Nuvole molto alte e piene d’acqua che racchiudono tanta piu’ energia quanto piu’ e’ alto lo sbalzo di temperatura fra l’aria calda che si innalza dal mare e quella in quota che le fa formare. Ed e’ la quantita’ di questa energia che deve sprigionarsi a provocare piu’ di un temporale nella stessa zona dando cosi’ origine ad una ‘bomba d’acqua’. E’ cosi’ che gli esperti ne sintetizzano la formazione e con il nome ‘bomba’ spiegano anche gli effetti devastanti sul territorio, con morti e feriti come accaduto nel trevigiano. “Una quantita’ di acqua spropositata che diventa molto piu’ pericolosa quando piove in zone dove e’ gia’ piovuto, dove quindi il suolo e’ saturo di acqua e forma una copertura impermeabile che fa defluire l’acqua come un ruscello – spiega all’ANSA il vice presidente del Consiglio nazionale dei geologi, Vittorio D’Oriano – In presenza di ostruzioni e detriti l’acqua non puo’ avere un regolare deflusso e nelle zone piu’ basse l’acqua viene convogliata da fossi e fa esondare i fiumi”.

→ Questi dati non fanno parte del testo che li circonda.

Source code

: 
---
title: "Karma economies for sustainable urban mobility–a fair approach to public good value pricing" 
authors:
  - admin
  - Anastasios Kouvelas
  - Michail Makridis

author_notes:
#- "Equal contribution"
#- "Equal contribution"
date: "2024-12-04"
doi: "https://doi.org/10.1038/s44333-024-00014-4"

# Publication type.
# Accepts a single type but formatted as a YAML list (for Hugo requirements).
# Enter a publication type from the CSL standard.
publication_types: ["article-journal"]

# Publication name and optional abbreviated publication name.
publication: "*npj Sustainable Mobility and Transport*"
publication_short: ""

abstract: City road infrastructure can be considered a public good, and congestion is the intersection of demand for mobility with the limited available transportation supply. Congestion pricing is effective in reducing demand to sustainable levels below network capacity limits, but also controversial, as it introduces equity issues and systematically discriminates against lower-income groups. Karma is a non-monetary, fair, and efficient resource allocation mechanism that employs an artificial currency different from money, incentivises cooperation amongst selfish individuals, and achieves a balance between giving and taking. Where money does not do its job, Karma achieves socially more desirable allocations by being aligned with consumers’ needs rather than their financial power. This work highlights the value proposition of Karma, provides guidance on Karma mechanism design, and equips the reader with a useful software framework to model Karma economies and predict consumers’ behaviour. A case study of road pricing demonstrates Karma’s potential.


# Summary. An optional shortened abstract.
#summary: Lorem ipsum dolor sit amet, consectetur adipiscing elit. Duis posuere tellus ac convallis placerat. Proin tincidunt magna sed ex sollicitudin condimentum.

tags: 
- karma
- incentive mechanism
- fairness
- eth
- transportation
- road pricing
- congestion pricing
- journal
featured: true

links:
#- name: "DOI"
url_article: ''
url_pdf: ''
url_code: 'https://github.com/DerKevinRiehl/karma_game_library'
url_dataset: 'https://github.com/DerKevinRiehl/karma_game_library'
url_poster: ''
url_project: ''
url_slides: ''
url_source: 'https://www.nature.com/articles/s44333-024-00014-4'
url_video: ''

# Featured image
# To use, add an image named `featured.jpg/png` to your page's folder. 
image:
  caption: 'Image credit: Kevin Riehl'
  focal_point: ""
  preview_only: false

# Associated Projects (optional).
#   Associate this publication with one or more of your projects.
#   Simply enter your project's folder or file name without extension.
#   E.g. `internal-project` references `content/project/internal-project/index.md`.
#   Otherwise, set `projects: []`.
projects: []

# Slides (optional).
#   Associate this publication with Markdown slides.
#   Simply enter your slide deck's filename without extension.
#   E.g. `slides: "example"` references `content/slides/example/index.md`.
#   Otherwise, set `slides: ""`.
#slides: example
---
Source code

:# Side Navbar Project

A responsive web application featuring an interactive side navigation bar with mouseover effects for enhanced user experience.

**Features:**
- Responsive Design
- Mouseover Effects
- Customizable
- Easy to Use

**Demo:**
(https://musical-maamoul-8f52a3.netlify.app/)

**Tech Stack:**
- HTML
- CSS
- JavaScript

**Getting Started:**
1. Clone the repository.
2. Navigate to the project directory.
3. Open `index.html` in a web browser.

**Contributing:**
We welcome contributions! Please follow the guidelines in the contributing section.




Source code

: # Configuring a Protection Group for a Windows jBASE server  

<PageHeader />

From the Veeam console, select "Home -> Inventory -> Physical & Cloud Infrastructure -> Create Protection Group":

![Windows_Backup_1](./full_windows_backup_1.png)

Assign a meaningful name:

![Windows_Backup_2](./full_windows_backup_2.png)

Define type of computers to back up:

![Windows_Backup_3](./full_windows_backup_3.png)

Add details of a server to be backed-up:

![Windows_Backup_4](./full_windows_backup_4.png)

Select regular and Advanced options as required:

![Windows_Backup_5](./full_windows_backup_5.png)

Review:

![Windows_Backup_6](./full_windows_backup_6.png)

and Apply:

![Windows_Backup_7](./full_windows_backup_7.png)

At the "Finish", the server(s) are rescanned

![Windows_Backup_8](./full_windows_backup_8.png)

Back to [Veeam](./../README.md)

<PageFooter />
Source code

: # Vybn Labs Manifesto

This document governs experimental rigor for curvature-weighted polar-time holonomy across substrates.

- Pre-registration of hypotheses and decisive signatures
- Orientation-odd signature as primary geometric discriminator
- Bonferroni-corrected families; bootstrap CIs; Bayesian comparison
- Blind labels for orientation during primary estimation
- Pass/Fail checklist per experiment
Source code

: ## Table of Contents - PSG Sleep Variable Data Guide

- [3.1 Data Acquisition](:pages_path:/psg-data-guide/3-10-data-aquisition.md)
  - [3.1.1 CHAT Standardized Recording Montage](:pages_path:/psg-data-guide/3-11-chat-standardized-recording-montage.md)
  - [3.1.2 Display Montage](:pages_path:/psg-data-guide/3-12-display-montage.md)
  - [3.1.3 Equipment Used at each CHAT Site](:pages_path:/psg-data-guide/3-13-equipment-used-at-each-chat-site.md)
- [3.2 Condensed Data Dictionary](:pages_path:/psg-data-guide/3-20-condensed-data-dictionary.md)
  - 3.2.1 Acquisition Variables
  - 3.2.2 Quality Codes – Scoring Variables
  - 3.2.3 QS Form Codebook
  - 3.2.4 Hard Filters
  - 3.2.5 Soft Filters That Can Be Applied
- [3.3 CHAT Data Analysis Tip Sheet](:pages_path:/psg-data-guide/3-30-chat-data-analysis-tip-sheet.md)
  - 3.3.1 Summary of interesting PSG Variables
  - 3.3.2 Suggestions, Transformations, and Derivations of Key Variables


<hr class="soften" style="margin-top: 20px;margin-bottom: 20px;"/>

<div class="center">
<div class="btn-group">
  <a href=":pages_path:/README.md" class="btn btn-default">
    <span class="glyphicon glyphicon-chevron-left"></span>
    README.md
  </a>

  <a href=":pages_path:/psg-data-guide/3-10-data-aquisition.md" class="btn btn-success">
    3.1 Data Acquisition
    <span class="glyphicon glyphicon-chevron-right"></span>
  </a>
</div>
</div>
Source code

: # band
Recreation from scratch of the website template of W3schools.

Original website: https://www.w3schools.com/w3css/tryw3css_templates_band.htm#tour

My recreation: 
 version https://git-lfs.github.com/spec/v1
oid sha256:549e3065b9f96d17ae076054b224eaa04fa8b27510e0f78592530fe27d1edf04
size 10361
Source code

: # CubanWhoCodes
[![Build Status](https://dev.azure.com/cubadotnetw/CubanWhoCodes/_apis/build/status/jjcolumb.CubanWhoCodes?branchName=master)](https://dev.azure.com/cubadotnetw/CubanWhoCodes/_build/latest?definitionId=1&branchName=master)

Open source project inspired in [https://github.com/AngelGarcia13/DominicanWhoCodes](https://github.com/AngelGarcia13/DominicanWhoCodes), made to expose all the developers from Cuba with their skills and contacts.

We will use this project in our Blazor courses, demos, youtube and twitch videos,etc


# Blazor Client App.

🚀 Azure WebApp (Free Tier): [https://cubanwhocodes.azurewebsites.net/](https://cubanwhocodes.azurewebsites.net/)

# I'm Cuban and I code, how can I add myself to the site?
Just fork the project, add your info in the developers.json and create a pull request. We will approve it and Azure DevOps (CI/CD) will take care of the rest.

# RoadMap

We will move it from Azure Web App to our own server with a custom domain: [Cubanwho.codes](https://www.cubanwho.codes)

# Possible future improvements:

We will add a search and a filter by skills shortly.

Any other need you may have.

E’ quindi sulla prevenzione che bisogna puntare, secondo D’Oriano, “anche se gli effetti si possono ottenere nell’arco di 5-7 anni”. Occorre partire, quindi, da “un attento monitoraggio del territorio per individuare i punti a rischio”, passare poi ad “una manutenzione periodica di fossi e fiumi molto piu’ frequente di quella fatta sinora, eliminando strozzature, e pensare ad una vera programmazione urbanistica, rispettando la vocazione naturale del territorio ed evitando le aree piu’ esposte a rischio e il consumo di suolo”. Nonostante siano interventi “semplici”, dice il geologo, “l’operativita’ in tempo di pace e’ quasi sconosciuta, si interviene quasi sempre solo in emergenza”. Individuare i punti critici ed eliminare strozzature e detriti, che potrebbero ostruire il deflusso dell’acqua, e’ dunque il primo passo preventivo da fare con maggiore frequenza. “Il monitoraggio non deve essere solo geografico ma deve considerare anche la struttura geologica”, rileva D’Oriano ricordando che “in Parlamento si sta discutendo della trasformazione dell’Autorita’ di bacino in Autorita’ di distretto, preposta al controllo di alluvioni e dissesto con una competenza su un territorio piu’ ampio ma che penalizza l’efficacia”. Poi bisogna “impostare una programmazione dello sviluppo urbanistico che non c’e’, con delle priorita’ che riguardino le aree piu’ pericolose – osserva D’Oriano – Bisogna rafforzare la conservazione del suolo, rispettando la vocazione naturale del territorio e valutando i rischi, senza saturare le pianure dove anche l’agricoltura va sparendo; insomma non bisogna costruire dove non si puo'”. Parlando della “nuova legge urbanistica presentata due settimane fa che aggiornerebbe quella del marzo del 1942”, D’Oriano la definisce “condivisibile all’80-90% ma e’ carente laddove non precisa che bisogna privilegiare il non consumo di suolo. Bisogna invece poter decidere di demolire e ricostruire edifici anche in citta’ e mettere fine alle speculazioni”.